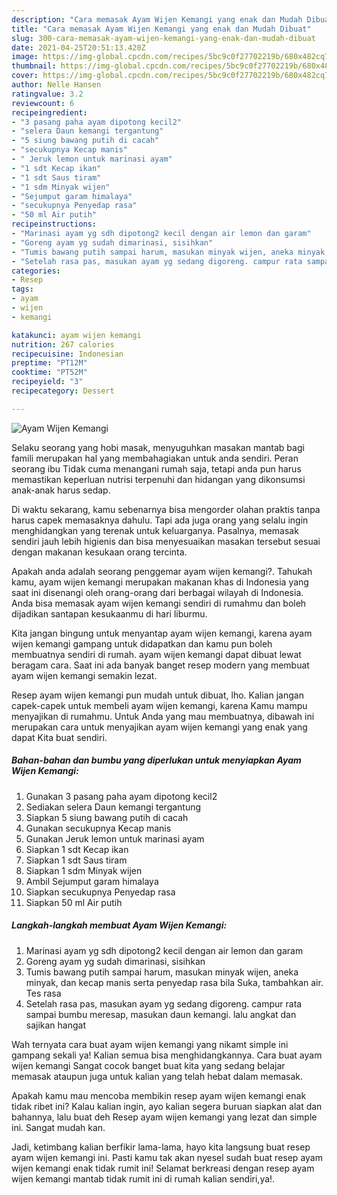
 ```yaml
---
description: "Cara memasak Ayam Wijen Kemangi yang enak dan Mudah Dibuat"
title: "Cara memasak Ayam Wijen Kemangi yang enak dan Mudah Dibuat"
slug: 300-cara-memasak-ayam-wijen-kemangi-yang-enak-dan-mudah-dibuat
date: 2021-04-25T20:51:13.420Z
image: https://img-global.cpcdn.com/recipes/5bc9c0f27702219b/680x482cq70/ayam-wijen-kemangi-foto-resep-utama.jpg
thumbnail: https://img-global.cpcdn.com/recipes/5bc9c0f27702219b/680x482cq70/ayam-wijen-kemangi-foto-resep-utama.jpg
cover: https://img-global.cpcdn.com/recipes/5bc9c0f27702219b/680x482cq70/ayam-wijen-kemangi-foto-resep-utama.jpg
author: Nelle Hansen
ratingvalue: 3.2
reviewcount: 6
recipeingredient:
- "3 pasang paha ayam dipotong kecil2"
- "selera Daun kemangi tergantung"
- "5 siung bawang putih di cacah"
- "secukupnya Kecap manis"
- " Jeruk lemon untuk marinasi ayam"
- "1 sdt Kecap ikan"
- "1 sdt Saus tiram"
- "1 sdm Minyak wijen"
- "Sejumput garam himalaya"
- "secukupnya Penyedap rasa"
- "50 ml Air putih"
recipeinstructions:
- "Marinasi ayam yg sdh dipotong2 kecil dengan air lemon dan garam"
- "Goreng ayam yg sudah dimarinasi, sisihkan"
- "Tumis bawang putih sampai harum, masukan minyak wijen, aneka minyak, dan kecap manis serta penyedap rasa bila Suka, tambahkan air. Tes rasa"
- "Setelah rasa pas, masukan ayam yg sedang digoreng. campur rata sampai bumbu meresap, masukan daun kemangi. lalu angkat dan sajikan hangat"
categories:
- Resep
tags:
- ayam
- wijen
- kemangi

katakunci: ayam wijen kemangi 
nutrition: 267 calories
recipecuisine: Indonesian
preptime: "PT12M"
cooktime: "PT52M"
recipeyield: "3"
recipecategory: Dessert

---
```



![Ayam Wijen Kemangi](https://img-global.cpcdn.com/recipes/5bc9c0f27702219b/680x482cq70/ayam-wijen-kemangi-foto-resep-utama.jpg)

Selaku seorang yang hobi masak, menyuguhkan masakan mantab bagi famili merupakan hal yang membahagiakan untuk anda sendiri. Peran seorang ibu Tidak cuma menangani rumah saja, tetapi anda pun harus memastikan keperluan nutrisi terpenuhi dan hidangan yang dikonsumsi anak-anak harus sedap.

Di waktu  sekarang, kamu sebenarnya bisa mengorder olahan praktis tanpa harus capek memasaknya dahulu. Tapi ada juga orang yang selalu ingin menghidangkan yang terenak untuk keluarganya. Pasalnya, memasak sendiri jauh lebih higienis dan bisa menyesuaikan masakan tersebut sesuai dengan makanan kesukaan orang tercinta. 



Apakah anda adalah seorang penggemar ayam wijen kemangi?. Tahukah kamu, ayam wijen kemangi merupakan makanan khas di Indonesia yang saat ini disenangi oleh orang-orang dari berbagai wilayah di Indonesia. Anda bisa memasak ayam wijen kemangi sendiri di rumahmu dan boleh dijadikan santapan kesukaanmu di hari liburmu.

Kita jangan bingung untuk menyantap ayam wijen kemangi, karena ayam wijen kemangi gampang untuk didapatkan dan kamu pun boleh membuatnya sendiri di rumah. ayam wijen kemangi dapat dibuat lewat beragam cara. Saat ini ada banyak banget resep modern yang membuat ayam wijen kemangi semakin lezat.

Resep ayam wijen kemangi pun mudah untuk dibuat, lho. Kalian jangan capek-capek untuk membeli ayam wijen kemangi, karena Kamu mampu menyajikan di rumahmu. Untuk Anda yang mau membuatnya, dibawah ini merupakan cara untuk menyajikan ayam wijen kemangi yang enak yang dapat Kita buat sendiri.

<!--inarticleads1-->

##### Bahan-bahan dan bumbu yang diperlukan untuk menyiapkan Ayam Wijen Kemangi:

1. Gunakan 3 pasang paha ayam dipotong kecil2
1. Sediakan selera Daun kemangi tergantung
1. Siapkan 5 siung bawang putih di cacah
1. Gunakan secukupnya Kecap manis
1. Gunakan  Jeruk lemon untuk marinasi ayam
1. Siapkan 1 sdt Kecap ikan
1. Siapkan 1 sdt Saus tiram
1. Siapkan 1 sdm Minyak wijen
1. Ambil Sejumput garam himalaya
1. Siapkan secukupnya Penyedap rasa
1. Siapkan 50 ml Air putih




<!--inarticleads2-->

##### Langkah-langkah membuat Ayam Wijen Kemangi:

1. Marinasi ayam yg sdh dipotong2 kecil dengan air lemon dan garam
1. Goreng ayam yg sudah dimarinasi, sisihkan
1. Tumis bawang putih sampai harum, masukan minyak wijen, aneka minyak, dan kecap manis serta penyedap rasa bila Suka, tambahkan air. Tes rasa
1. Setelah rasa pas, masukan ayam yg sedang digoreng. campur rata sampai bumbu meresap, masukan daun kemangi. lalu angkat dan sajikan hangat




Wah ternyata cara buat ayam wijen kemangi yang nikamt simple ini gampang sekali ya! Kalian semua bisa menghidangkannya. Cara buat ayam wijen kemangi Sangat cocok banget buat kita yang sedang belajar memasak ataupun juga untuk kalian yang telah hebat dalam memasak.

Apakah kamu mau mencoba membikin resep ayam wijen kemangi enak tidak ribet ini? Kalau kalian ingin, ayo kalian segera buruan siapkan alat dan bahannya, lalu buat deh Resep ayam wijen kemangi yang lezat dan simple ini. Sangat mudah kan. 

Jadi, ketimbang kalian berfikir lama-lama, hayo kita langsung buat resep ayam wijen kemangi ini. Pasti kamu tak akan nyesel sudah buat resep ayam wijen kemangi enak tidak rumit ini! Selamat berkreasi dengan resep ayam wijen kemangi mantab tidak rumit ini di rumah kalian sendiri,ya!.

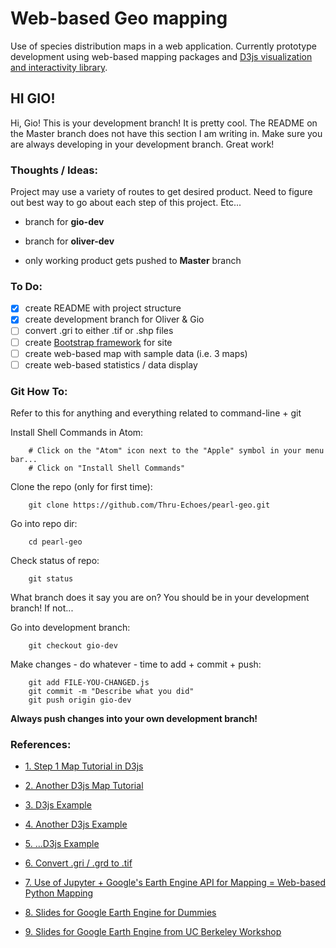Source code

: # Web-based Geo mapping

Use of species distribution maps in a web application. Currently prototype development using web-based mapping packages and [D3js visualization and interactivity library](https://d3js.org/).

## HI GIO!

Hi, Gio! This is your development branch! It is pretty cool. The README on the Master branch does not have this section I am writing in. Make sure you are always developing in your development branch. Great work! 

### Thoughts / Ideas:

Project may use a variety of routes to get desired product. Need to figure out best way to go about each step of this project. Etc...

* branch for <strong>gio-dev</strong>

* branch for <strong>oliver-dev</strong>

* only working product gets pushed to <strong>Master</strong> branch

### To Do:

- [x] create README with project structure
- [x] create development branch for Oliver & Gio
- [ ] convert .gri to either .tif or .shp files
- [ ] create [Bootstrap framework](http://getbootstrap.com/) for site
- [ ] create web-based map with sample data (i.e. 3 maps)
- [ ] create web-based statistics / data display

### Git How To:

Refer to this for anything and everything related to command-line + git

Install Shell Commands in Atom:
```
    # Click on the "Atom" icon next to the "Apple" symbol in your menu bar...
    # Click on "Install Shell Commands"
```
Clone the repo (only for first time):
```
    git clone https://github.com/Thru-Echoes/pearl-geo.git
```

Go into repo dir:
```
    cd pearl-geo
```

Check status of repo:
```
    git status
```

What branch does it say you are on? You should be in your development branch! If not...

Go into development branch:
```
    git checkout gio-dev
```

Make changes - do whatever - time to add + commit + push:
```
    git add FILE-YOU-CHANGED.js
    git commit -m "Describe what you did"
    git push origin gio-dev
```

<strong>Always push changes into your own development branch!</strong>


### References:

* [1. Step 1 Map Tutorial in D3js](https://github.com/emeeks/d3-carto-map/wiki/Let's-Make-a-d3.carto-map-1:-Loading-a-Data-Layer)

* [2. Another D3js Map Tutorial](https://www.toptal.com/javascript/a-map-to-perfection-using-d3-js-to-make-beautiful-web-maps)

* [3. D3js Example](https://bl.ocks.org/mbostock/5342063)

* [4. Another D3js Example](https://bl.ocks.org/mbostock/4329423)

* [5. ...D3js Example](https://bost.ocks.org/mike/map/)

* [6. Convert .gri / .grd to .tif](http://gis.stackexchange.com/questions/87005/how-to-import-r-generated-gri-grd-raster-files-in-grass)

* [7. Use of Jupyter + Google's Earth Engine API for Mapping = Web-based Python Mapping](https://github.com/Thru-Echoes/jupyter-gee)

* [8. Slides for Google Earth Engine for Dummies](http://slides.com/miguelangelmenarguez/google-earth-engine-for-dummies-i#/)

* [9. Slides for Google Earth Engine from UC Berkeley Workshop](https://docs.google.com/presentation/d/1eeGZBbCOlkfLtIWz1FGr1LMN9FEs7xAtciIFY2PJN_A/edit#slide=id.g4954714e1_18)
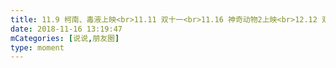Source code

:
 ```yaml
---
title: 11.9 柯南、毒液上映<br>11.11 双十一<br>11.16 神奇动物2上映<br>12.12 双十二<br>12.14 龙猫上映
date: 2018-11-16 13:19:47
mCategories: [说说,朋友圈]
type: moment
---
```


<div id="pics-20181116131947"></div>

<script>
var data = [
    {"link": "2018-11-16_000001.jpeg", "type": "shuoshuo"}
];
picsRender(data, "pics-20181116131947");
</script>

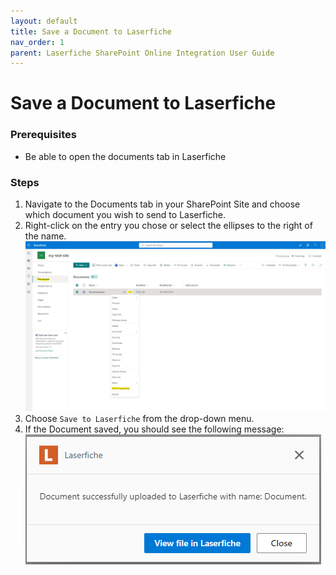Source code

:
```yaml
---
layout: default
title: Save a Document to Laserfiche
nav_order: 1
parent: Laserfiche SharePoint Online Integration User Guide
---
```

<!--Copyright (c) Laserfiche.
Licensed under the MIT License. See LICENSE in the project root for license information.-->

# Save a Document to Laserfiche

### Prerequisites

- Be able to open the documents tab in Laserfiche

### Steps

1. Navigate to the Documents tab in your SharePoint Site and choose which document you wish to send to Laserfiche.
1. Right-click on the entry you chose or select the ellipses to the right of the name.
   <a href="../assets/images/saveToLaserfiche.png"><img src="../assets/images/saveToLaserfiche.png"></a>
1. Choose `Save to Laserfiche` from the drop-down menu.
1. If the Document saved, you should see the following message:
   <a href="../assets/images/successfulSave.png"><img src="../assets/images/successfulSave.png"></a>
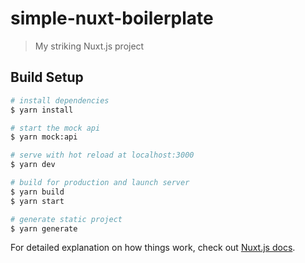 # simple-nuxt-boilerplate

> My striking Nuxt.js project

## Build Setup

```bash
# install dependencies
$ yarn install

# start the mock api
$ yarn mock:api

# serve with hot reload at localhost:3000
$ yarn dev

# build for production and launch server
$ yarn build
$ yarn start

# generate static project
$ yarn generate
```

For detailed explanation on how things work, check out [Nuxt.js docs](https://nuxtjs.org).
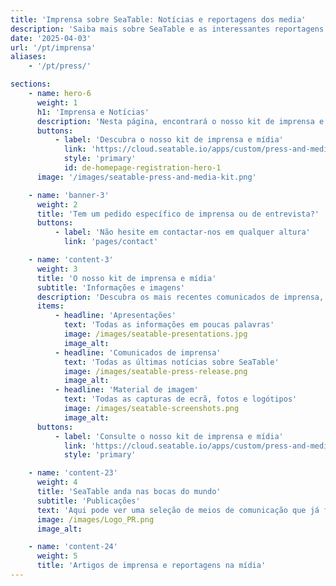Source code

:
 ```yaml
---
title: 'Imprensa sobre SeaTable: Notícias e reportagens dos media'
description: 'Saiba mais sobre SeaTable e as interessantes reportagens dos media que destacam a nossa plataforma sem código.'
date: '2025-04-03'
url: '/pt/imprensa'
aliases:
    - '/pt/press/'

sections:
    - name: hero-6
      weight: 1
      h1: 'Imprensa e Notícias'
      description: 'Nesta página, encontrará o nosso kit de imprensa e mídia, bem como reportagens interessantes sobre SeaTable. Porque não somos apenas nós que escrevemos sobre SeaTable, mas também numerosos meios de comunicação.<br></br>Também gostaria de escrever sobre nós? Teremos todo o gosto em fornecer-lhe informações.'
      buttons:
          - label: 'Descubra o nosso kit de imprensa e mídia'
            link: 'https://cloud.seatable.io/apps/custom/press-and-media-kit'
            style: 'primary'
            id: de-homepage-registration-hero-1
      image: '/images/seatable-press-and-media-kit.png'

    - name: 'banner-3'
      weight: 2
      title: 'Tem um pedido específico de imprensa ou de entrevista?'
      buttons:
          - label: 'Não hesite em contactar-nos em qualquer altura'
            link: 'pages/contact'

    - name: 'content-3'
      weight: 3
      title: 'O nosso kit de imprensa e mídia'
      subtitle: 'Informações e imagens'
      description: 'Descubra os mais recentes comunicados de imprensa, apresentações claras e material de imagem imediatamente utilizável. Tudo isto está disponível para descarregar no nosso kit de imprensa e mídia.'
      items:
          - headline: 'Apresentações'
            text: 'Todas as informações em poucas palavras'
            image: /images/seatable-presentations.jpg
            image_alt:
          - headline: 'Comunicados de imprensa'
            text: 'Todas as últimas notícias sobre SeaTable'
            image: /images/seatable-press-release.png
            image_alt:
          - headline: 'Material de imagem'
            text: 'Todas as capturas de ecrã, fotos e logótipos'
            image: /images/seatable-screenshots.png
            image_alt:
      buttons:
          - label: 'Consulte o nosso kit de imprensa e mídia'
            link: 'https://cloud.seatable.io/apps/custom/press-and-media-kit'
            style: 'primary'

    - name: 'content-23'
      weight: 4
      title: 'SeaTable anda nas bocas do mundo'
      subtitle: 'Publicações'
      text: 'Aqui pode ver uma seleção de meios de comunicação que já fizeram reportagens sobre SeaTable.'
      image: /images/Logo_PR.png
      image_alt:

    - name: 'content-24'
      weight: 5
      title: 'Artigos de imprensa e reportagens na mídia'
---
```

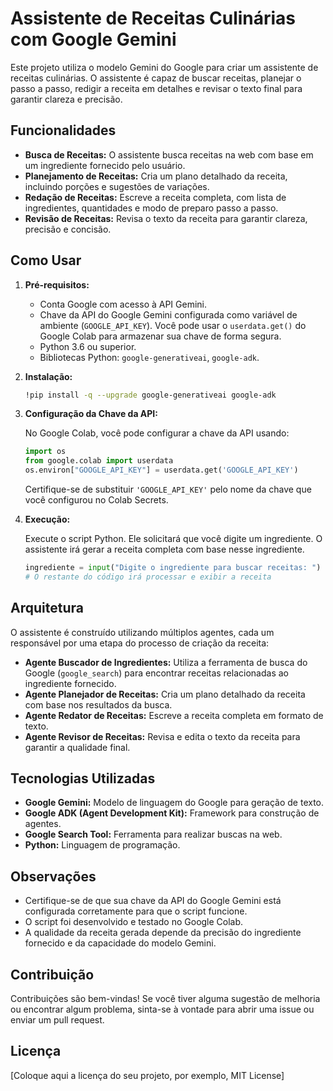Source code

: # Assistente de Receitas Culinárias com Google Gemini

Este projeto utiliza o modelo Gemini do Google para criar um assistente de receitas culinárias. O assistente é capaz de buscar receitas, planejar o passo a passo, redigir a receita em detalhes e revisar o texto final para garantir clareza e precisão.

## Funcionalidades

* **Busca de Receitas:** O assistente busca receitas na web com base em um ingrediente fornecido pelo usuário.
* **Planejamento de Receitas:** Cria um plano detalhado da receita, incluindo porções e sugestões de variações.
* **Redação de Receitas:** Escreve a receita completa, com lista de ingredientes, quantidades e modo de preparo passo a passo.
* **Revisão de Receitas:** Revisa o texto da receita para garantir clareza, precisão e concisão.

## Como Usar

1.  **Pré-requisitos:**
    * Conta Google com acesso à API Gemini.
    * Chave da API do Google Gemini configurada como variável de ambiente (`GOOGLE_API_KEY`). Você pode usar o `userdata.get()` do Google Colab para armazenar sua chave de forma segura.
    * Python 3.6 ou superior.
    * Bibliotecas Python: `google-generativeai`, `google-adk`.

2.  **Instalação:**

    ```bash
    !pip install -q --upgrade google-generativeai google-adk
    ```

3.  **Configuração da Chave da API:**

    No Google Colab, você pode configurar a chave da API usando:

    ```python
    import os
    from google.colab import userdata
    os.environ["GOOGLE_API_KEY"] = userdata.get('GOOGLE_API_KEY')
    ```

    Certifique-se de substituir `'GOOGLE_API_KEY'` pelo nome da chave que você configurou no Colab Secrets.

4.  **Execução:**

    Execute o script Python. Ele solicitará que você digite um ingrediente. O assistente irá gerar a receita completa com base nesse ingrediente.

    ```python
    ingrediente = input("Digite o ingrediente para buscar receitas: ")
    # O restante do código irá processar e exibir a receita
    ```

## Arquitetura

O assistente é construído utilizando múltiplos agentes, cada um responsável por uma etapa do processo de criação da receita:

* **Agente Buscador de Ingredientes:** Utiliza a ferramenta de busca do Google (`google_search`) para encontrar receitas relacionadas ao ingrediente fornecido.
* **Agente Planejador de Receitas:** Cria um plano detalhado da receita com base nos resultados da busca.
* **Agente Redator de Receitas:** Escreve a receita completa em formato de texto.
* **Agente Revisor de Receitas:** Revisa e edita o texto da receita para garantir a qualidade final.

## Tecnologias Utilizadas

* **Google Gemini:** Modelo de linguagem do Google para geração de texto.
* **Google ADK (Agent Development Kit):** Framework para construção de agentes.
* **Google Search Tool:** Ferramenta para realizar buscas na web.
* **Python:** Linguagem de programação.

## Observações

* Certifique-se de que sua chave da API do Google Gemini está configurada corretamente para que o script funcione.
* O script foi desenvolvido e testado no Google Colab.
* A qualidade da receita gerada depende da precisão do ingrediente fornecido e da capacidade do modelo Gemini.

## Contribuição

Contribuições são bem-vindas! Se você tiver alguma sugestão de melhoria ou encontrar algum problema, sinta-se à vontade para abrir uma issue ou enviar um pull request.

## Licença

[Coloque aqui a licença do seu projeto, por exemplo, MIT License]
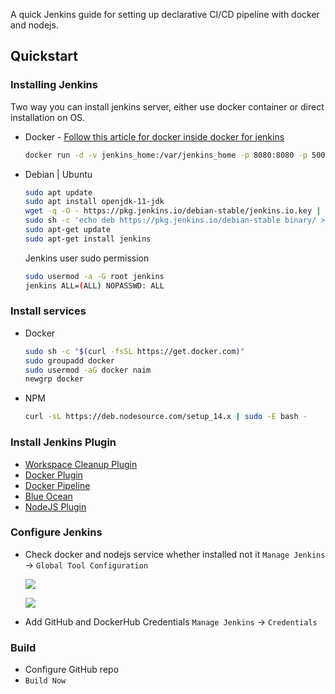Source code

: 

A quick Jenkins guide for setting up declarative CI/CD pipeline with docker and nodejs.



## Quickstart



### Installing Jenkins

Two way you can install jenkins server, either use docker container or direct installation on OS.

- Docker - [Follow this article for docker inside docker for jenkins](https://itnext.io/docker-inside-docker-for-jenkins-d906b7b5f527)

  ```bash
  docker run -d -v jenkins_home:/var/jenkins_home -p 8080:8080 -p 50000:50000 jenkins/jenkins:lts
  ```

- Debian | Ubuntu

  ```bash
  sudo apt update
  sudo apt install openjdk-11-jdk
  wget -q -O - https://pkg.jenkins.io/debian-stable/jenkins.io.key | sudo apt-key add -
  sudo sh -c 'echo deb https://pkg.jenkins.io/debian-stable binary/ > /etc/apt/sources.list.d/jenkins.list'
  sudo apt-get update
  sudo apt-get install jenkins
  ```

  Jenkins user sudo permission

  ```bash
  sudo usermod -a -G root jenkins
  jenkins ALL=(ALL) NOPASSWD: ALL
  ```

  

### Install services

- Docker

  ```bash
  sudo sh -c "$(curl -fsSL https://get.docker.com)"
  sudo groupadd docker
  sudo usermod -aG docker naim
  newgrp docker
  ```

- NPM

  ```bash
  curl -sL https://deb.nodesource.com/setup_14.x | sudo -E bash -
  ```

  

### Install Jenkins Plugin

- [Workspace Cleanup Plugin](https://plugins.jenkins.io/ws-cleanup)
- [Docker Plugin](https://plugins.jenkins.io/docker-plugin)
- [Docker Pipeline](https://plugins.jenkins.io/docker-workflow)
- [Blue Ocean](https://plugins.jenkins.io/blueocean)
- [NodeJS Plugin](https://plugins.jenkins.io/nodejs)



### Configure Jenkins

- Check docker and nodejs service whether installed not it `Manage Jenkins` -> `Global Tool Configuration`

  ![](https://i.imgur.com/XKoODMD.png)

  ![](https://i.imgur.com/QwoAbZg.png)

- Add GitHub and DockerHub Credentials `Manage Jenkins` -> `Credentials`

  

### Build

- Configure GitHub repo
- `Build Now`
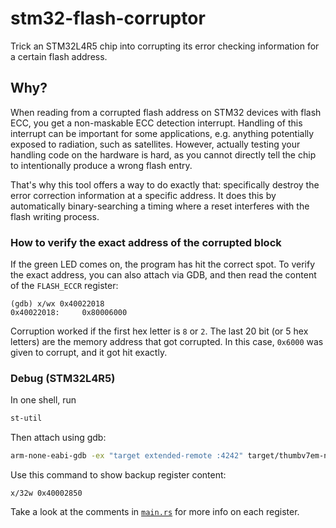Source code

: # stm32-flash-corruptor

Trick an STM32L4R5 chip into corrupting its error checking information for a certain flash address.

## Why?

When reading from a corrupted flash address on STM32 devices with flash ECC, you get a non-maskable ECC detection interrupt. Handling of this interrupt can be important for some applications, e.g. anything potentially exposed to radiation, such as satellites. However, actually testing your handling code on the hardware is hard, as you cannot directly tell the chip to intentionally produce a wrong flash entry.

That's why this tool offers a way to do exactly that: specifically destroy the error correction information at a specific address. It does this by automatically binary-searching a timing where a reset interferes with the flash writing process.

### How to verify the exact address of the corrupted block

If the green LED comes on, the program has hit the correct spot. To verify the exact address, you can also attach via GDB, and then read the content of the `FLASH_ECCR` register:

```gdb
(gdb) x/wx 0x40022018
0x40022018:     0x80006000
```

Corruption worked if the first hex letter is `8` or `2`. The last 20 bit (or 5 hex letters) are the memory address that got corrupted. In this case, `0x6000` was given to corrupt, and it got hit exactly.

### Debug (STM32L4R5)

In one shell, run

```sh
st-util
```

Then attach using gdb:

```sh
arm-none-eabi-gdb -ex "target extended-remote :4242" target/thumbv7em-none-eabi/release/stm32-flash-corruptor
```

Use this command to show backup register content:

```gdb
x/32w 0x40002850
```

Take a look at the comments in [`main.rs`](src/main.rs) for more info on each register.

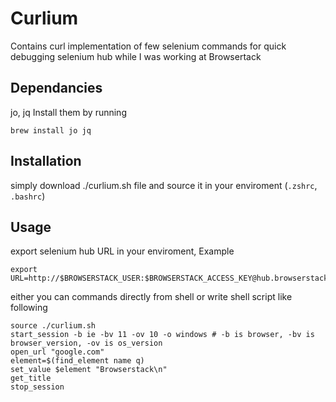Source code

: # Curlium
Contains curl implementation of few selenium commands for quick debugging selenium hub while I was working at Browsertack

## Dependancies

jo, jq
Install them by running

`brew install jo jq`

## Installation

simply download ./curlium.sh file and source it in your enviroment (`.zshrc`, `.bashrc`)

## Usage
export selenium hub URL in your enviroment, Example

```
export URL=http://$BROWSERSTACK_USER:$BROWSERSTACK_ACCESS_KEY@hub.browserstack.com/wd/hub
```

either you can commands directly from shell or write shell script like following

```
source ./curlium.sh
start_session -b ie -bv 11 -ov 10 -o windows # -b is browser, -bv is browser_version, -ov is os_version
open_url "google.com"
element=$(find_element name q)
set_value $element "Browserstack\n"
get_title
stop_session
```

-*-*-

→ **The problem**
Start at the first line of the records and write out everything up to and including the line containing "kesukaan orang tercinta.". No pictures.

→ **Solution for this task**
 ```yaml
---
description: "Cara memasak Ayam Wijen Kemangi yang enak dan Mudah Dibuat"
title: "Cara memasak Ayam Wijen Kemangi yang enak dan Mudah Dibuat"
slug: 300-cara-memasak-ayam-wijen-kemangi-yang-enak-dan-mudah-dibuat
date: 2021-04-25T20:51:13.420Z
image: https://img-global.cpcdn.com/recipes/5bc9c0f27702219b/680x482cq70/ayam-wijen-kemangi-foto-resep-utama.jpg
thumbnail: https://img-global.cpcdn.com/recipes/5bc9c0f27702219b/680x482cq70/ayam-wijen-kemangi-foto-resep-utama.jpg
cover: https://img-global.cpcdn.com/recipes/5bc9c0f27702219b/680x482cq70/ayam-wijen-kemangi-foto-resep-utama.jpg
author: Nelle Hansen
ratingvalue: 3.2
reviewcount: 6
recipeingredient:
- "3 pasang paha ayam dipotong kecil2"
- "selera Daun kemangi tergantung"
- "5 siung bawang putih di cacah"
- "secukupnya Kecap manis"
- " Jeruk lemon untuk marinasi ayam"
- "1 sdt Kecap ikan"
- "1 sdt Saus tiram"
- "1 sdm Minyak wijen"
- "Sejumput garam himalaya"
- "secukupnya Penyedap rasa"
- "50 ml Air putih"
recipeinstructions:
- "Marinasi ayam yg sdh dipotong2 kecil dengan air lemon dan garam"
- "Goreng ayam yg sudah dimarinasi, sisihkan"
- "Tumis bawang putih sampai harum, masukan minyak wijen, aneka minyak, dan kecap manis serta penyedap rasa bila Suka, tambahkan air. Tes rasa"
- "Setelah rasa pas, masukan ayam yg sedang digoreng. campur rata sampai bumbu meresap, masukan daun kemangi. lalu angkat dan sajikan hangat"
categories:
- Resep
tags:
- ayam
- wijen
- kemangi

katakunci: ayam wijen kemangi 
nutrition: 267 calories
recipecuisine: Indonesian
preptime: "PT12M"
cooktime: "PT52M"
recipeyield: "3"
recipecategory: Dessert

---
```



![Ayam Wijen Kemangi](https://img-global.cpcdn.com/recipes/5bc9c0f27702219b/680x482cq70/ayam-wijen-kemangi-foto-resep-utama.jpg)

Selaku seorang yang hobi masak, menyuguhkan masakan mantab bagi famili merupakan hal yang membahagiakan untuk anda sendiri. Peran seorang ibu Tidak cuma menangani rumah saja, tetapi anda pun harus memastikan keperluan nutrisi terpenuhi dan hidangan yang dikonsumsi anak-anak harus sedap.

Di waktu  sekarang, kamu sebenarnya bisa mengorder olahan praktis tanpa harus capek memasaknya dahulu. Tapi ada juga orang yang selalu ingin menghidangkan yang terenak untuk keluarganya. Pasalnya, memasak sendiri jauh lebih higienis dan bisa menyesuaikan masakan tersebut sesuai dengan makanan kesukaan orang tercinta. 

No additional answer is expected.